In Russia there had never been such a thing as a conservative priest, much less a liberal one. There was only one Orthodox Church with only one liturgy, just as there was only one tsar. In fact, any Russian knew that to be anything but Orthodox was heresy and strictly punishable by beating or lifelong imprisonment or both. By law there was no deviation from any of the official church doctrines. Last year it had taken me hours to try to explain this to a girl I’d met, the daughter of an American diplomat. She claimed that in her country religious opinion could and often did vary from church to church, which I myself barely understood. Something like that could never happen in Russia. In our country, pravoslavni actually didn’t mean just Orthodox, it meant the “correct worshipers.” The Catholics and Lutherans, even the Muslims, were always from different countries and only barely tolerated here. Beneath them came pagans like the Buddhists, lower yet, of course, the Jews. And at the very bottom were the schismatics, those Russians who dared to seek another path.

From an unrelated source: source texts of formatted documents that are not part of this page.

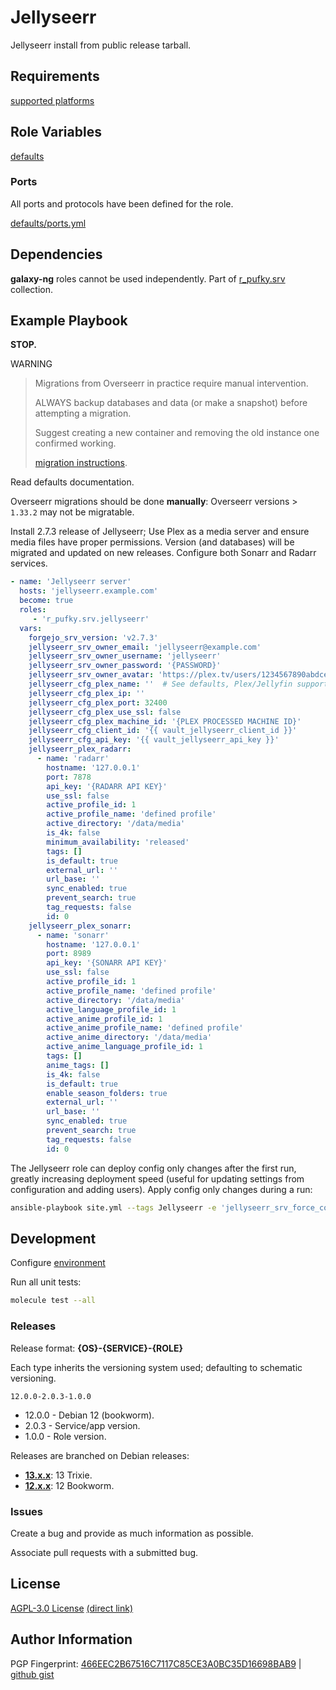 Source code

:# Jellyseerr
Jellyseerr install from public release tarball.

## Requirements
[supported platforms](https://github.com/r-pufky/ansible_jellyseerr/blob/main/meta/main.yml)

## Role Variables
[defaults](https://github.com/r-pufky/ansible_jellyseerr/tree/main/defaults/main)

### Ports
All ports and protocols have been defined for the role.

[defaults/ports.yml](https://github.com/r-pufky/ansible_jellyseerr/blob/main/defaults/main/ports.yml)

## Dependencies
**galaxy-ng** roles cannot be used independently. Part of
[r_pufky.srv](https://github.com/r-pufky/ansible_collection_srv) collection.

## Example Playbook
**STOP.**

WARNING
> Migrations from Overseerr in practice require manual intervention.
>
> ALWAYS backup databases and data (or make a snapshot) before
> attempting a migration.
>
> Suggest creating a new container and removing the old instance one confirmed
> working.
>
> [migration instructions](docs.jellyseerr.dev).

Read defaults documentation.

Overseerr migrations should be done **manually**: Overseerr versions > `1.33.2`
may not be migratable.

Install 2.7.3 release of Jellyseerr; Use Plex as a media server and ensure
media files have proper permissions. Version (and databases) will be migrated
and updated on new releases. Configure both Sonarr and Radarr services.

``` yaml
- name: 'Jellyseerr server'
  hosts: 'jellyseerr.example.com'
  become: true
  roles:
     - 'r_pufky.srv.jellyseerr'
  vars:
    forgejo_srv_version: 'v2.7.3'
    jellyseerr_srv_owner_email: 'jellyseerr@example.com'
    jellyseerr_srv_owner_username: 'jellyseerr'
    jellyseerr_srv_owner_password: '{PASSWORD}'
    jellyseerr_srv_owner_avatar: 'https://plex.tv/users/1234567890abdcef/avatar?c=1234567890'
    jellyseerr_cfg_plex_name: ''  # See defaults, Plex/Jellyfin supported.
    jellyseerr_cfg_plex_ip: ''
    jellyseerr_cfg_plex_port: 32400
    jellyseerr_cfg_plex_use_ssl: false
    jellyseerr_cfg_plex_machine_id: '{PLEX PROCESSED MACHINE ID}'
    jellyseerr_cfg_client_id: '{{ vault_jellyseerr_client_id }}'
    jellyseerr_cfg_api_key: '{{ vault_jellyseerr_api_key }}'
    jellyseerr_plex_radarr:
      - name: 'radarr'
        hostname: '127.0.0.1'
        port: 7878
        api_key: '{RADARR API KEY}'
        use_ssl: false
        active_profile_id: 1
        active_profile_name: 'defined profile'
        active_directory: '/data/media'
        is_4k: false
        minimum_availability: 'released'
        tags: []
        is_default: true
        external_url: ''
        url_base: ''
        sync_enabled: true
        prevent_search: true
        tag_requests: false
        id: 0
    jellyseerr_plex_sonarr:
      - name: 'sonarr'
        hostname: '127.0.0.1'
        port: 8989
        api_key: '{SONARR API KEY}'
        use_ssl: false
        active_profile_id: 1
        active_profile_name: 'defined profile'
        active_directory: '/data/media'
        active_language_profile_id: 1
        active_anime_profile_id: 1
        active_anime_profile_name: 'defined profile'
        active_anime_directory: '/data/media'
        active_anime_language_profile_id: 1
        tags: []
        anime_tags: []
        is_4k: false
        is_default: true
        enable_season_folders: true
        external_url: ''
        url_base: ''
        sync_enabled: true
        prevent_search: true
        tag_requests: false
        id: 0
```

The Jellyseerr role can deploy config only changes after the first run, greatly
increasing deployment speed (useful for updating settings from configuration
and adding users). Apply config only changes during a run:

```bash
ansible-playbook site.yml --tags Jellyseerr -e 'jellyseerr_srv_force_config_only_enable=true'
```

## Development
Configure [environment](https://github.com/r-pufky/ansible_collection_docs/blob/main/ansible/environment.md)

Run all unit tests:
``` bash
molecule test --all
```

### Releases
Release format: **{OS}-{SERVICE}-{ROLE}**

Each type inherits the versioning system used; defaulting to schematic
versioning.

`12.0.0-2.0.3-1.0.0`

* 12.0.0 - Debian 12 (bookworm).
* 2.0.3 - Service/app version.
* 1.0.0 - Role version.

Releases are branched on Debian releases:

* **[13.x.x](https://github.com/r-pufky/ansible_jellyseerr)**: 13 Trixie.
* **[12.x.x](https://github.com/r-pufky/ansible_jellyseerr/tree/12.x)**: 12 Bookworm.

### Issues
Create a bug and provide as much information as possible.

Associate pull requests with a submitted bug.

## License
[AGPL-3.0 License](https://www.tldrlegal.com/license/gnu-affero-general-public-license-v3-agpl-3-0)
 [(direct link)](https://github.com/r-pufky/ansible_jellyseerr/blob/main/LICENSE)

## Author Information
PGP Fingerprint: [466EEC2B67516C7117C85CE3A0BC35D16698BAB9](https://keys.openpgp.org/vks/v1/by-fingerprint/466EEC2B67516C7117C85CE3A0BC35D16698BAB9)
| [github gist](https://gist.github.com/r-pufky/a8df36977c55b5bb20829267c4c49d22)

Because there was officially only one God and one tsar, one orthodoxy and one Russia, anything different-any splinter group that preached a different liturgy or outlook-was called a sect. Supposedly, there were hundreds of sects scattered all across Siberia. It was only out there, at the back of beyond, that one could escape the government’s reach, build a free life, and nurture any kind of independent thought, let alone a religious one. Sometimes even Siberia wasn’t far enough. If caught, a sectarian could be whipped and lashed; in the old times, it was said, their nostrils were cut off. After Peter the Great had initiated church reforms-he placed the church under his control, encouraged men to shave, and required his subjects to cross themselves with three fingers, not four-the Old Believers broke away from the state church, fleeing all the way through Siberia and, finding themselves still hounded, across the Aleutian Islands to our most distant territory, now owned by the Americans. Other secret sects hadn’t gone so far; they could be found hidden along forgotten rivers and in distant villages. Though no one admitted to membership or even firsthand knowledge, one heard regular whispers of the Skoptsy, who believed in castration as the way to deal with sexual feelings, the Dukhobory, who were known as pacifist “spirit wrestlers,” the Subbotniki, whose religion fell somewhere between Christianity and Judaism and who, it was said, practiced necromancy, the Molokans, who rejected the divinity of the tsar by drinking milk on fast days, and many others. Not long ago I’d heard a group of women talk right in our apartment about whole villages where personal property was condemned as sinful and whose residents lived as one large family. Supposedly, the peasants owned and worked the fields jointly, and both the monarchy and capitalism were condemned. Even more shocking, there were no priests, only people of the people who conducted church services.